For those of us with family in Gaza, the past couple of months have been a blur — of phone calls, news, tweets and waking to check for names we recognize on the health ministry’s list of deaths, one eye open, one eye closed. And for Palestinians everywhere, it has been agony to watch again, for the umpteenth time, a part of our community decimated, and more lives taken by Israeli bombardment and ground attack.
In the diaspora, we experience these moments with a painful distance that takes its toll, no matter how much we try to rally together to ease the dread. For some new to the diaspora, it is a heart wrenching experience to learn what it is to wait for phone calls with baited breath and re-evaluate the circumstances that surround you in the midst of Israeli assaults on your home.
It is more difficult still when those circumstances involve being surrounded by the forced facade of “eye-opening first experiences” through “dialogue” between young Palestinians and Israelis.
The conversation around “normalization” programs — attempts to build “harmony” between Palestinians and Israeli Jews, without addressing the underlying inequalities — is not lacking in commentary that deals with the emotional toll on Palestinians. Everything from opinion pieces to brilliant creative graphic novellas (that both admit participation, as well as pledge to refuse taking part) have been produced on these programs.
“Dignity of my entire nation”
It is common and often easier for many who find themselves in situations or programs they regret taking part in to complain, to rant, to apologize (and I would add here for the rest of us, to blame, and stop there). It is, I think, more difficult to stand up and tell the truth, and eloquently so, about your life and your struggle and to explain how these nonsense programs “work” to a group of people or place who you’ve come to realize were largely unworthy of your participation.
Earlier this month, Nisreen Zaqout, a Palestinian student from Gaza studying at Illinois College, did just that. Watch the video above, and you can see how she told the audience at the closing session of this year’s New Story Leadership normalization program that she “wanted to quit” while in Washington, DC for the summer.

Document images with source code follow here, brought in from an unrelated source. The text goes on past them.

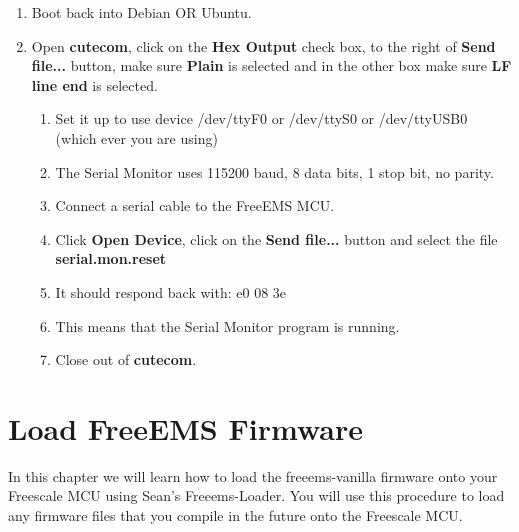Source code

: \documentclass[12pt,notitlepage,onecolumn,oneside,openany]{memoir}
\begin{document}
\begin{enumerate}
\item \textsf{Boot back into Debian OR Ubuntu.}

\item \textsf{Open \textbf{cutecom}, click on the \textbf{Hex Output} check box, to the right of \textbf{Send file...} button, make sure \textbf{Plain} is selected and in the other box make sure \textbf{LF line end} is selected.}

      \begin{enumerate}
      \item \textsf{Set it up to use device /dev/ttyF0 or /dev/ttyS0 or /dev/ttyUSB0 (which ever you are using)}
      \item \textsf{The Serial Monitor uses 115200 baud, 8 data bits, 1 stop bit, no parity.}
      \item \textsf{Connect a serial cable to the FreeEMS MCU.}
      \item \textsf{Click \textbf{Open Device}, click on the \textbf{Send file...} button and select the file \textbf{serial.mon.reset}}
      \item \textsf{It should respond back with: e0 08 3e}
      \item \textsf{This means that the Serial Monitor program is running.}  
      \item \textsf{Close out of \textbf{cutecom}.}
      \end{enumerate}
\end{enumerate}

\chapter{\textsf{Load FreeEMS Firmware}}

\textsf{In this chapter we will learn how to load the freeems-vanilla firmware onto your Freescale MCU using Sean's Freeems-Loader.  You will use this procedure to load any firmware files that you compile in the future onto the Freescale MCU.} \newline
\end{document}
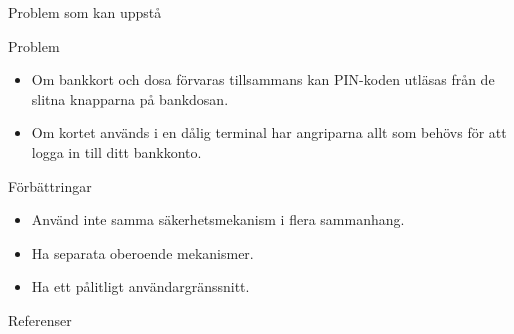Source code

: \documentclass{beamer}
\theoremstyle{definition}
\theoremstyle{remark}
\begin{document}
\begin{frame}{Problem som kan uppstå}
  \begin{block}{Problem}
    \begin{itemize}
      \item Om bankkort och dosa förvaras tillsammans kan PIN-koden utläsas 
        från de slitna knapparna på bankdosan.
      \item Om kortet används i en dålig terminal har angriparna allt som 
        behövs för att logga in till ditt bankkonto.
    \end{itemize}
  \end{block}
  \begin{block}{Förbättringar}
    \begin{itemize}
      \item Använd inte samma säkerhetsmekanism i flera sammanhang.
      \item Ha separata oberoende mekanismer.
      \item Ha ett pålitligt användargränssnitt.
    \end{itemize}
  \end{block}
\end{frame}




\begin{frame}{Referenser}
	\small
  \printbibliography{}
\end{frame}
\end{document}
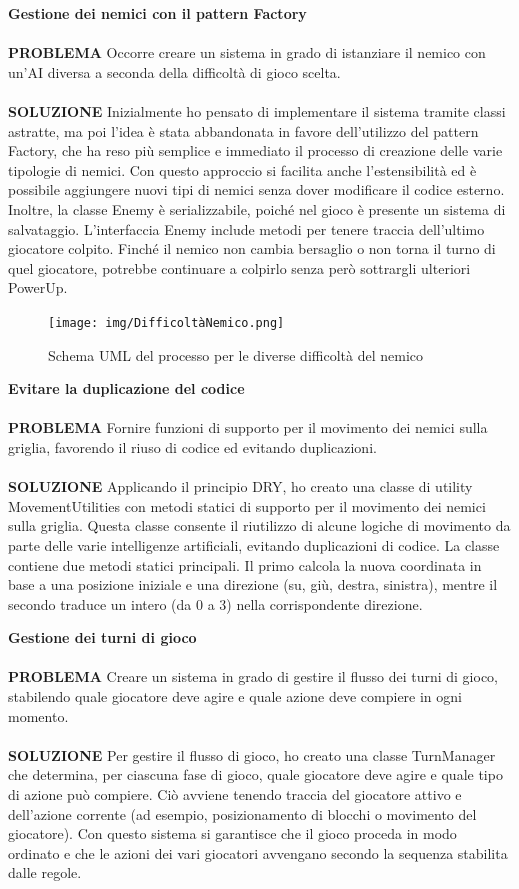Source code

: \documentclass[a4paper,12pt]{report}
\begin{document}
\textbf{Gestione dei nemici con il pattern Factory}
\\
\\
\textbf{PROBLEMA}
Occorre creare un sistema in grado di istanziare il nemico con un’AI diversa a seconda della difficoltà di gioco scelta.
\\
\\
\textbf{SOLUZIONE}
Inizialmente ho pensato di implementare il sistema tramite classi astratte, ma poi l’idea è stata abbandonata in favore 
dell’utilizzo del pattern Factory, che ha reso più semplice e immediato il processo di creazione delle varie tipologie di nemici.
Con questo approccio si facilita anche l’estensibilità ed è possibile aggiungere nuovi tipi di nemici senza dover modificare 
il codice esterno. Inoltre, la classe Enemy è serializzabile, poiché nel gioco è presente un sistema di salvataggio.
L’interfaccia Enemy include metodi per tenere traccia dell’ultimo giocatore colpito. 
Finché il nemico non cambia bersaglio o non torna il turno di quel giocatore, 
potrebbe continuare a colpirlo senza però sottrargli ulteriori PowerUp.
\begin{figure}[H]
	\centering{}
	\texttt{[image: img/DifficoltàNemico.png]}
	\caption{Schema UML del processo per le diverse difficoltà del nemico}
	\label{img:Traduzione Informazioni}
\end{figure}
\textbf{Evitare la duplicazione del codice}
\\
\\
\textbf{PROBLEMA}
Fornire funzioni di supporto per il movimento dei nemici sulla griglia, favorendo il riuso di codice ed evitando duplicazioni.
\\
\\
\textbf{SOLUZIONE}
Applicando il principio DRY, ho creato una classe di utility MovementUtilities con metodi statici di supporto 
per il movimento dei nemici sulla griglia. Questa classe consente il riutilizzo di alcune logiche di movimento 
da parte delle varie intelligenze artificiali, evitando duplicazioni di codice.
La classe contiene due metodi statici principali. Il primo calcola la nuova coordinata in base a una posizione iniziale e
una direzione (su, giù, destra, sinistra), mentre il secondo traduce un intero (da 0 a 3) nella corrispondente direzione. 

\textbf{Gestione dei turni di gioco}
\\
\\
\textbf{PROBLEMA}
Creare un sistema in grado di gestire il flusso dei turni di gioco, stabilendo quale giocatore deve agire 
e quale azione deve compiere in ogni momento.
\\
\\
\textbf{SOLUZIONE}
Per gestire il flusso di gioco, ho creato una classe TurnManager che determina, per ciascuna fase di gioco, 
quale giocatore deve agire e quale tipo di azione può compiere. Ciò avviene tenendo traccia del giocatore attivo e 
dell’azione corrente (ad esempio, posizionamento di blocchi o movimento del giocatore).
Con questo sistema si garantisce che il gioco proceda in modo ordinato e che le azioni dei vari giocatori avvengano 
secondo la sequenza stabilita dalle regole.
\end{document}
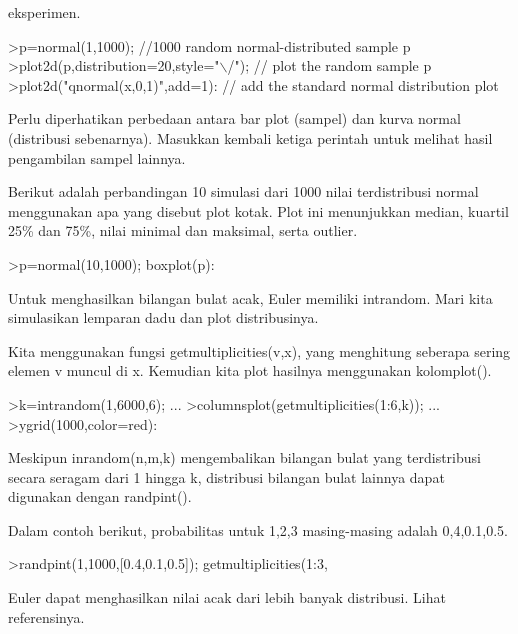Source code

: \documentclass[a4paper,10pt]{article}
\begin{document}
\begin{eulernotebook}
\begin{eulercomment}
\begin{eulercomment}
\begin{eulercomment}
eksperimen.
\end{eulercomment}
\begin{eulerprompt}
>p=normal(1,1000); //1000 random normal-distributed sample p
>plot2d(p,distribution=20,style="\(\backslash\)/"); // plot the random sample p
>plot2d("qnormal(x,0,1)",add=1): // add the standard normal distribution plot
\end{eulerprompt}
\begin{eulercomment}
Perlu diperhatikan perbedaan antara bar plot (sampel) dan kurva normal
(distribusi sebenarnya). Masukkan kembali ketiga perintah untuk
melihat hasil pengambilan sampel lainnya.
\end{eulercomment}
\begin{eulercomment}
Berikut adalah perbandingan 10 simulasi dari 1000 nilai terdistribusi
normal menggunakan apa yang disebut plot kotak. Plot ini menunjukkan
median, kuartil 25\% dan 75\%, nilai minimal dan maksimal, serta
outlier.
\end{eulercomment}
\begin{eulerprompt}
>p=normal(10,1000); boxplot(p):
\end{eulerprompt}
\begin{eulercomment}
Untuk menghasilkan bilangan bulat acak, Euler memiliki intrandom. Mari
kita simulasikan lemparan dadu dan plot distribusinya.

Kita menggunakan fungsi getmultiplicities(v,x), yang menghitung
seberapa sering elemen v muncul di x. Kemudian kita plot hasilnya
menggunakan kolomplot().
\end{eulercomment}
\begin{eulerprompt}
>k=intrandom(1,6000,6);  ...
>columnsplot(getmultiplicities(1:6,k));  ...
>ygrid(1000,color=red):
\end{eulerprompt}
\begin{eulercomment}
Meskipun inrandom(n,m,k) mengembalikan bilangan bulat yang
terdistribusi secara seragam dari 1 hingga k, distribusi bilangan
bulat lainnya dapat digunakan dengan randpint().

Dalam contoh berikut, probabilitas untuk 1,2,3 masing-masing adalah
0,4,0.1,0.5.
\end{eulercomment}
\begin{eulerprompt}
>randpint(1,1000,[0.4,0.1,0.5]); getmultiplicities(1:3,%
\end{eulerprompt}
\begin{euleroutput}
  [378,  102,  520]
\end{euleroutput}
\begin{eulercomment}
Euler dapat menghasilkan nilai acak dari lebih banyak distribusi.
Lihat referensinya.


\end{eulercomment}
\end{eulercomment}
\end{eulercomment}
\end{eulernotebook}
\end{document}
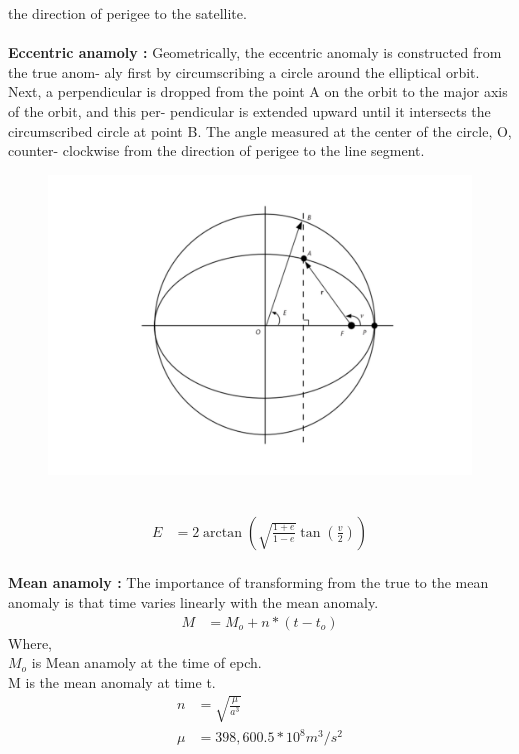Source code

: \documentclass[journal,15pt,onecolumn]{IEEEtran}
\begin{document}
the direction of perigee to the satellite.\\ 
\\
\textbf{Eccentric anamoly :} Geometrically, the eccentric anomaly is constructed from the true anom-
aly first by circumscribing a circle around the elliptical orbit. Next, a perpendicular
is dropped from the point A on the orbit to the major axis of the orbit, and this per-
pendicular is extended upward until it intersects the circumscribed circle at point B. The angle measured at the center of the circle, O, counter-
clockwise from the direction of perigee to the line segment.
\begin{figure}
  \includegraphics[scale=0.4]{./figs/2.pdf}
  \end{figure}
 \vspace{30cm} \\
 \begin{align}
E&=2\arctan (\sqrt{\frac{1+e}{1-e}}\tan(\frac{v}{2})  )
 \end{align}
 \\
 \textbf{Mean anamoly :} The importance of transforming from the true to the mean
 anomaly is that time varies linearly with the mean anomaly.\\
 \begin{align}
  M&=M_o+n*(t-t_o)
 \end{align}
 Where,\\
 $M_o$ is Mean anamoly at the time of epch.\\
 M is the mean anomaly at time t.\\
 \begin{align}
  n&=\sqrt{\frac{\mu }{a^3}} \\
  \mu&=398,600.5 * 10^8 m^3/s^2
 \end{align} 
\end{document}
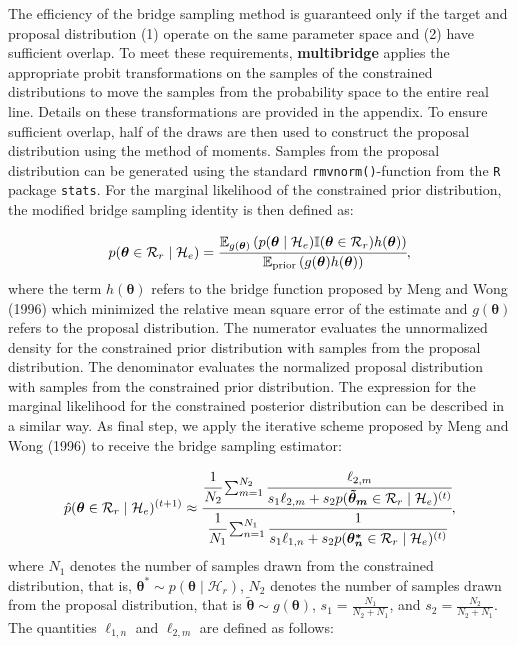 \documentclass[
  english,
  man,floatsintext]{apa6}
\begin{document}
The efficiency of the bridge sampling method is guaranteed only if the target and proposal distribution (1) operate on the same parameter space and (2) have sufficient overlap. To meet these requirements, \textbf{multibridge} applies the appropriate probit transformations on the samples of the constrained distributions to move the samples from the probability space to the entire real line. Details on these transformations are provided in the appendix. To ensure sufficient overlap, half of the draws are then used to construct the proposal distribution using the method of moments. Samples from the proposal distribution can be generated using the standard \texttt{rmvnorm()}-function from the \texttt{R} package \texttt{stats}. For the marginal likelihood of the constrained prior distribution, the modified bridge sampling identity is then defined as:

\begin{align}
    p(\boldsymbol{\theta} \in \mathcal{R}_r \mid \mathcal{H}_e) = \cfrac{\mathbb{E}_{g(\boldsymbol{\theta})}\left(p(\boldsymbol{\theta}\mid \mathcal{H}_e) \mathbb{I}(\boldsymbol{\theta}\in\mathcal{R}_r)h(\boldsymbol{\theta})\right)}{\mathbb{E}_{\text{prior}} \left(g(\boldsymbol{\theta})h(\boldsymbol{\theta})\right)},
    \label{Eq:bridgeidentity}
\end{align}
where the term \(h(\boldsymbol{\theta})\) refers to the bridge function proposed by Meng and Wong (1996) which minimized the relative mean square error of the estimate and \(g(\boldsymbol{\theta})\) refers to the proposal distribution. The numerator evaluates the unnormalized density for the constrained prior distribution with samples from the proposal distribution. The denominator evaluates the normalized proposal distribution with samples from the constrained prior distribution. The expression for the marginal likelihood for the constrained posterior distribution can be described in a similar way. As final step, we apply the iterative scheme proposed by Meng and Wong (1996) to receive the bridge sampling estimator:

\begin{align*}
    \hat p(\boldsymbol{\theta} \in \mathcal{R}_r \mid \mathcal{H}_e)^{(t+1)} \approx \cfrac{\cfrac{1}{N_2} \sum_{m = 1}^{N_2} \cfrac{\ell_{2,m}}{s_1 \ell_{2,m} + s_2 p(\boldsymbol{\tilde \theta_m} \in \mathcal{R}_r \mid \mathcal{H}_e)^{(t)}}}
    {\cfrac{1}{N_1} \sum_{n = 1}^{N_1} \cfrac{1}{s_1 \ell_{1,n} + s_2 p(\boldsymbol{\theta^*_n} \in \mathcal{R}_r \mid \mathcal{H}_e)^{(t)}}},
\end{align*}
where \(N_1\) denotes the number of samples drawn from the constrained distribution, that is, \(\boldsymbol{\theta}^* \sim p(\boldsymbol{\theta} \mid \mathcal{H}_r)\), \(N_2\) denotes the number of samples drawn from the proposal distribution, that is \(\boldsymbol{\tilde \theta} \sim g(\boldsymbol{\theta})\),
\(s_1 = \frac{N_1}{N_2 + N_1}\), and \(s_2 = \frac{N_2}{N_2 + N_1}\). The quantities \(\ell_{1,n}\) and \(\ell_{2,m}\) are defined as follows:
\end{document}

Nisreen described being part of NSL at such a time as “absolute torture.” Unlike the Israeli participants, her “firsts” were not of meeting someone new or going sailing for the first time, but instead, the first time she heard fear in her mother’s voice, the first time she heard her brother cry over the death of a young friend, the first time her grandfather said “no” to evacuation, “not again.” The ethnic cleansing and dispossession Palestinians experienced in 1948 — the year of Israel’s establishment — was enough.
She takes normalization’s beloved rhetoric of hope and turns it on its head, reminding us that there is no hope to tout when we start talking about human lives in numbers, and when we are so willing to focus only on the hundreds of women and children — as if every Palestinian man in Gaza is a legitimate target.
Hope, Nisreen reminds us, comes when the will of Palestinians is respected and their rights affirmed and granted. Hope is derived from Gaza’s fight to live.